• [ABOUT THIS EXERCISE]
Below are some records; output exactly the lines from the line with "Esprit infini est" to the line with "qui n’a besoin que de soi-même", both ends kept, and nothing more.

Dataset entries:
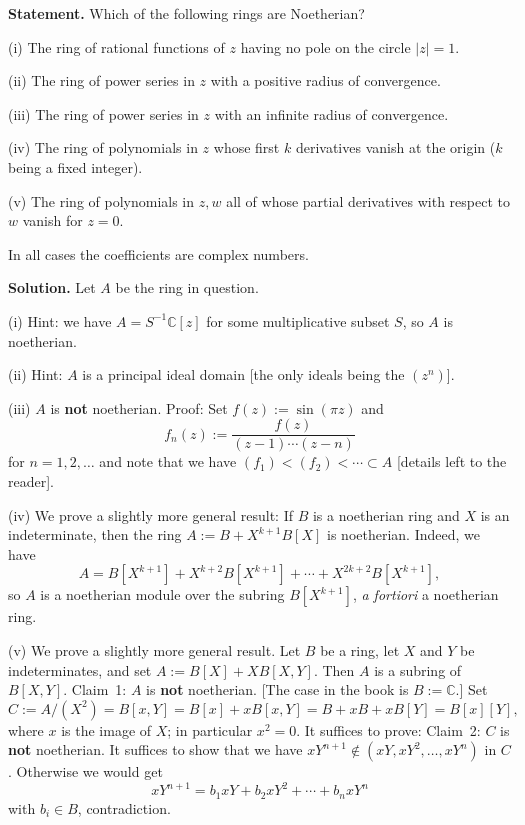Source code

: \documentclass[12pt,letterpaper]{article}%
\newcommand{\nn}{\noindent}
\begin{document}
\textbf{Statement.} Which of the following rings are Noetherian?

\nn(i) The ring of rational functions of $z$ having no pole on the circle $|z|=1$.

\nn(ii) The ring of power series in $z$ with a positive radius of convergence.

\nn(iii) The ring of power series in $z$ with an infinite radius of convergence.

\nn(iv) The ring of polynomials in $z$ whose first $k$ derivatives vanish at the origin
($k$ being a fixed integer).

\nn(v) The ring of polynomials in $z,w$ all of whose partial derivatives with respect
to $w$ vanish for $z=0$.

In all cases the coefficients are complex numbers.

\nn\textbf{Solution.} Let $A$ be the ring in question.

\nn(i) Hint: we have $A=S^{-1}\mathbb C[z]$ for some multiplicative subset $S$, so $A$ is noetherian.

\nn(ii) Hint: $A$ is a principal ideal domain [the only ideals being the $(z^n)$].

\nn(iii) $A$ is \textbf{not} noetherian. Proof: Set $f(z):=\sin(\pi z)$ and 
$$
f_n(z):=\frac{f(z)}{(z-1)\cdots(z-n)}
$$ 
for $n=1,2,\ldots$ and note that we have $(f_1)<(f_2)<\cdots\subset A$ [details left to the reader].

\nn(iv) We prove a slightly more general result: If $B$ is a noetherian ring and $X$ is an indeterminate, then the ring $A:=B+X^{k+1}B[X]$ is noetherian. Indeed, we have 
$$
A=B[X^{k+1}]+X^{k+2}B[X^{k+1}]+\cdots+X^{2k+2}B[X^{k+1}],
$$ 
so $A$ is a noetherian module over the subring $B[X^{k+1}]$, \emph{a fortiori} a noetherian ring.%

\nn(v) We prove a slightly more general result. Let $B$ be a ring, let $X$ and $Y$ be indeterminates, and set $A:=B[X]+XB[X,Y]$. Then $A$ is a subring of $B[X,Y]$. Claim~1: $A$ is \textbf{not} noetherian. [The case in the book is $B:=\mathbb C$.] Set 
$$
C:=A/(X^2)=B[x,Y]=B[x]+xB[x,Y]=B+xB+xB[Y]=B[x][Y],
$$ 
where $x$ is the image of $X$; in particular $x^2=0$. It suffices to prove: Claim~2: $C$ is \textbf{not} noetherian. It suffices to show that we have $xY^{n+1}\notin(xY,xY^2,\ldots,xY^n)$ in $C$. Otherwise we would get 
$$
xY^{n+1}=b_1xY+b_2xY^2+\cdots+b_nxY^n
$$ 
with $b_i\in B$, contradiction.%
\end{document}

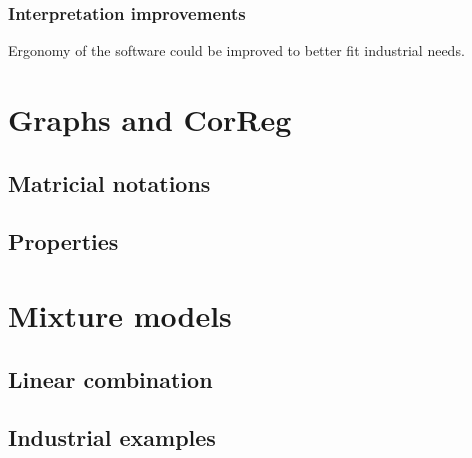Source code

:\documentclass[12pt,a4paper]{report}
\begin{document}
		\subsection{Interpretation improvements}
			Ergonomy of the software could be improved to better fit industrial needs.
\cleardoublepage



\appendix
	\chapter{Graphs and CorReg}
		\section{Matricial notations}
		\section{Properties}
	\chapter{Mixture models}
		\section{Linear combination}
			
		\section{Industrial examples}	
\end{document}
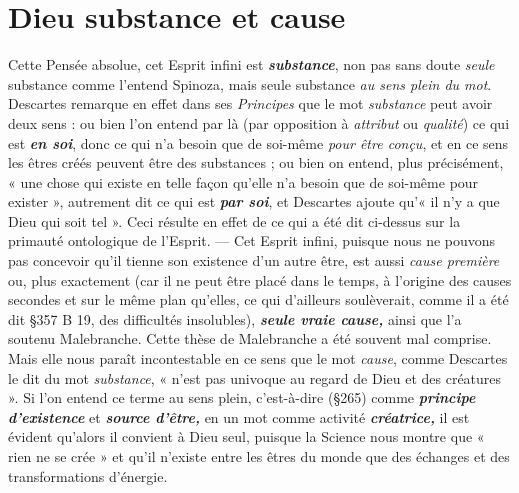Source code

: \section{Dieu substance et cause}%
Cette Pensée absolue, cet
Esprit infini est \textbf{\textit {substance}}, non pas sans doute {\it seule} substance comme
l'entend Spinoza, mais seule substance {\it au sens plein du mot}. Descartes
remarque en effet dans ses {\it Principes} que le mot {\it substance} peut
avoir deux sens : ou bien l’on entend par là (par opposition à {\it attribut}
ou {\it qualité}) ce qui est \textbf{\textit {en soi}}, donc ce qui n’a besoin que de soi-même
{\it pour être conçu}, et en ce sens les êtres créés peuvent être
des substances ; ou bien on entend, plus précisément, « une chose
qui existe en telle façon qu’elle n’a besoin que de soi-même pour
exister », autrement dit ce qui est \textbf{\textit {par soi}}, et Descartes ajoute qu’« il
n’y a que Dieu qui soit tel ». Ceci résulte en effet de ce qui a été dit
ci-dessus sur la primauté ontologique de l'Esprit. — Cet Esprit infini,
puisque nous ne pouvons pas concevoir qu’il tienne son existence
d’un autre être, est aussi {\it cause première} ou, plus exactement (car il
ne peut être placé dans le temps, à l’origine des causes secondes et
sur le même plan qu’elles, ce qui d’ailleurs soulèverait, comme il a
été dit \S 357 B 19, des difficultés insolubles), \textbf{\textit {seule vraie cause,}} ainsi
que l’a soutenu Malebranche. Cette thèse de Malebranche a été
souvent mal comprise. Mais elle nous paraît incontestable en ce sens
que le mot {\it cause}, comme Descartes le dit du mot {\it substance}, « n’est
pas univoque au regard de Dieu et des créatures ». Si l’on entend ce
terme au sens plein, c’est-à-dire (\S 265) comme \textbf{\textit {principe d'existence}} et
\textbf{\textit {source d’être,}} en un mot comme activité \textbf{\textit {créatrice,}} il est évident
qu’alors il convient à Dieu seul, puisque la Science nous montre que
« rien ne se crée » et qu’il n’existe entre les êtres du monde que des
échanges et des transformations d'énergie.

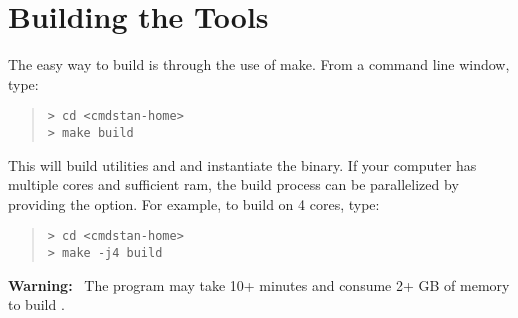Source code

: %





\section{Building the \CmdStan Tools}\label{build.section}

The easy way to build \CmdStan is through the use of make. From a
command line window, type:
%
\begin{quote}
\begin{Verbatim}[fontshape=sl,fontsize=\small]
> cd <cmdstan-home>
> make build
\end{Verbatim}
\end{quote}
%
This will build utilities  and  and instantiate the  binary.
If your computer has multiple cores and sufficient ram, the build process can be parallelized
by providing the  option. For example, to build on 4 cores, type:
%
\begin{quote}
\begin{Verbatim}[fontshape=sl,fontsize=\small]
> cd <cmdstan-home>
> make -j4 build
\end{Verbatim}
\end{quote}
%
\textbf{Warning:} \ The  program may take 10+ minutes and
consume 2+ GB of memory to build \CmdStan.
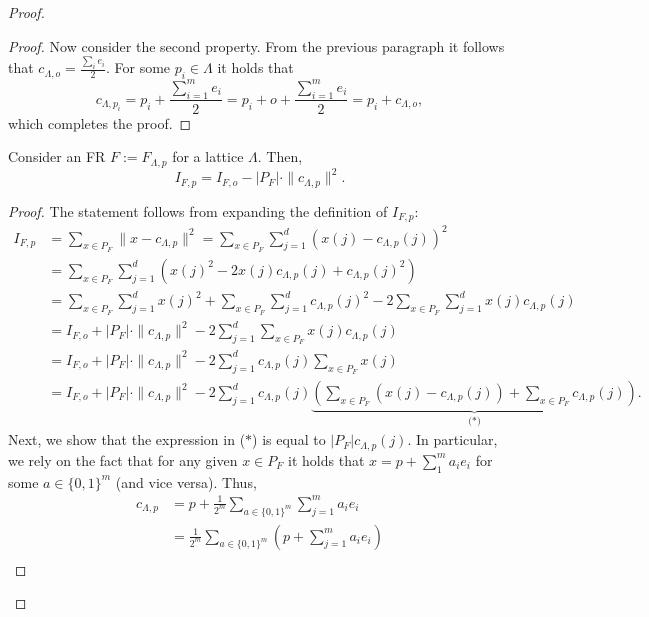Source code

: \begin{proof}
\begin{proof}
    Now consider the second property. From the previous paragraph it follows that $c_{\Lambda,o}=\frac{\sum_ie_i}{2}$. For some $p_i\in \Lambda$ it holds that
    \[c_{\Lambda,p_i}=p_i+\frac{\sum_{i=1}^m e_i}{2}= p_i+o+\frac{\sum_{i=1}^m e_i}{2}=p_i + c_{\Lambda,o},\]
    which completes the proof. 
\end{proof}

\begin{lemma}\label{fr_shifted_sum} Consider an FR $F:=F_{\Lambda,p}$ for a lattice $\Lambda$. Then, 
    \[
        I_{F,p} = I_{F,o} - |P_F|\cdot \|c_{\Lambda,p}\|^2.
    \]
\end{lemma}
\begin{proof}
  The statement follows from expanding the definition of $I_{F,p}$:
    \begin{align}
        I_{F,p} &= \sum_{x\in P_F} \|x-c_{\Lambda,p}\|^2 = \sum_{x\in P_F} \sum_{j=1}^d \left(x(j)-c_{\Lambda,p}(j)\right)^2 \nonumber\\
        &= \sum_{x\in P_F} \sum_{j=1}^d \left(x(j)^2-2x(j)c_{\Lambda,p}(j)+c_{\Lambda,p}(j)^2\right) \nonumber\\
        &=\sum_{x\in P_F} \sum_{j=1}^d x(j)^2 + \sum_{x\in P_F} \sum_{j=1}^d c_{\Lambda,p}(j)^2 - 2\sum_{x\in P_F} \sum_{j=1}^d x(j)c_{\Lambda,p}(j) \nonumber\\
        &= I_{F,o} + |P_F|\cdot\|c_{\Lambda,p}\|^2 - 2 \sum_{j=1}^d \sum_{x\in P_F} x(j)c_{\Lambda,p}(j) \nonumber \\
        &= I_{F,o} + |P_F|\cdot\|c_{\Lambda,p}\|^2 - 2 \sum_{j=1}^d c_{\Lambda,p}(j) \sum_{x\in P_F} x(j) \nonumber \\
        &= I_{F,o} + |P_F|\cdot\|c_{\Lambda,p}\|^2 - 2 \sum_{j=1}^d c_{\Lambda,p}(j) \underbrace{\left(\sum_{x\in P_F} \left(x(j) - c_{\Lambda,p}(j)\right)+\sum_{x\in P_F} c_{\Lambda,p}(j)\right)}_\text{(*)}. \label{eq:IFo}
    \end{align}
    Next, we show that the expression in ($*$) is equal to $|P_F|c_{\Lambda,p}(j)$. In particular, we rely on the fact that for any given $x\in P_F$ it holds that $x=p+\sum_1^m a_ie_i$ for some $a\in\{0,1\}^m$ (and vice versa).
    Thus, 
    \begin{align*}     c_{\Lambda,p}&=p+\frac{1}{2^{m}}\sum_{a\in \{0,1\}^m}\sum_{j=1}^ma_ie_i \\ & =\frac{1}{2^m}\sum_{a\in \{0,1\}^m}\left(p+\sum_{j=1}^m a_ie_i\right)\\

\end{align*}
\end{proof}
\end{proof}
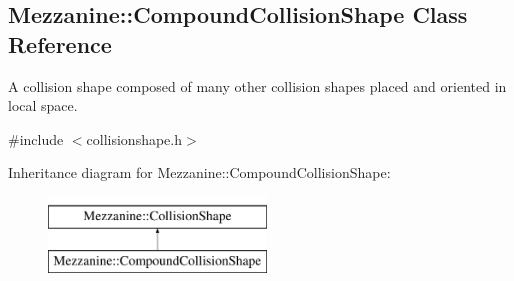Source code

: \hypertarget{classMezzanine_1_1CompoundCollisionShape}{
\subsection{Mezzanine::CompoundCollisionShape Class Reference}
\label{classMezzanine_1_1CompoundCollisionShape}
}


A collision shape composed of many other collision shapes placed and oriented in local space.  




{\ttfamily \#include $<$collisionshape.h$>$}

Inheritance diagram for Mezzanine::CompoundCollisionShape:\begin{figure}[H]
\begin{center}
\leavevmode
\includegraphics[height=2.000000cm]{classMezzanine_1_1CompoundCollisionShape}
\end{center}
\end{figure}
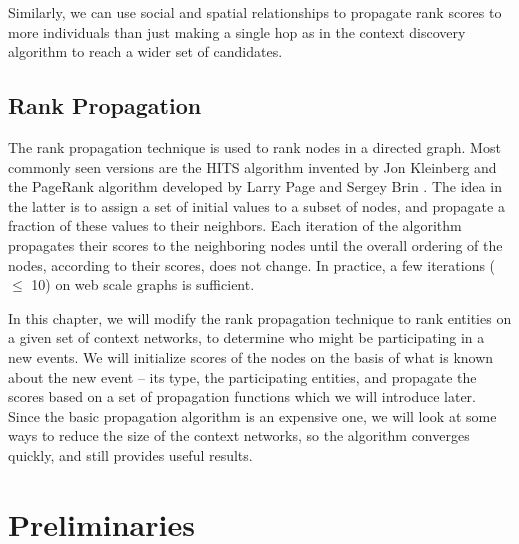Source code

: Similarly, we can use social and spatial relationships to propagate rank scores to more individuals than just making a single hop as in the context discovery algorithm to reach a wider set of candidates.

\subsection{Rank Propagation}

The rank propagation technique is used to rank nodes in a directed graph. Most commonly seen versions are the HITS algorithm invented by Jon Kleinberg \cite{kleinberg1999authoritative} and the PageRank algorithm developed by Larry Page and Sergey Brin \cite{page1999pagerank}. The idea in the latter is to assign a set of initial values to a subset of nodes, and propagate a fraction of these values to their neighbors. Each iteration of the algorithm propagates their scores to the neighboring nodes until the overall ordering of the nodes, according to their scores, does not change. In practice, a few iterations ($\leq$ 10) on web scale graphs is sufficient.

In this chapter, we will modify the rank propagation technique to rank entities on a given set of context networks, to determine who might be participating in a new events. We will initialize scores of the nodes on the basis of what is known about the new event -- its type, the participating entities, and propagate the scores based on a set of propagation functions which we will introduce later. Since the basic propagation algorithm is an expensive one, we will look at some ways to reduce the size of the context networks, so the algorithm converges quickly, and still provides useful results.

\section{Preliminaries}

• [SOLUTION]
Esprit infini est \textbf{\textit {substance}}, non pas sans doute {\it seule} substance comme
l'entend Spinoza, mais seule substance {\it au sens plein du mot}. Descartes
remarque en effet dans ses {\it Principes} que le mot {\it substance} peut
avoir deux sens : ou bien l’on entend par là (par opposition à {\it attribut}
ou {\it qualité}) ce qui est \textbf{\textit {en soi}}, donc ce qui n’a besoin que de soi-même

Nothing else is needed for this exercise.